-------- Data supplied --------

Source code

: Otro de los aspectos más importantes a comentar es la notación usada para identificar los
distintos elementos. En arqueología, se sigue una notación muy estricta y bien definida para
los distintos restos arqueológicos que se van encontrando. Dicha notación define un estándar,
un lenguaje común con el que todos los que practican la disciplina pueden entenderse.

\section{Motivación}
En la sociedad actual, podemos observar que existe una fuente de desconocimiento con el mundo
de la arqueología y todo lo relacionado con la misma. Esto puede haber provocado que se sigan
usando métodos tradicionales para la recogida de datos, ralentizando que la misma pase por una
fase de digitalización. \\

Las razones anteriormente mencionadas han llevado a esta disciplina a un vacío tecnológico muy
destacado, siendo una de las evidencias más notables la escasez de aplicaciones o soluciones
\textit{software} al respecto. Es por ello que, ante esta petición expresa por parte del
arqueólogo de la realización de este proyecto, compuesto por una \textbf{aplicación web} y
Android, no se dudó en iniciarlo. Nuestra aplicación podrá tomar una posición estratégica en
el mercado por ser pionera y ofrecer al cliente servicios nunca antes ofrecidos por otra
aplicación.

--------

Having output the line that contains "distintos elementos. En", stop. Every line before it, back to the first line of the data, must be reproduced exactly.

Source code

: Otro de los aspectos más importantes a comentar es la notación usada para identificar los
distintos elementos. En arqueología, se sigue una notación muy estricta y bien definida para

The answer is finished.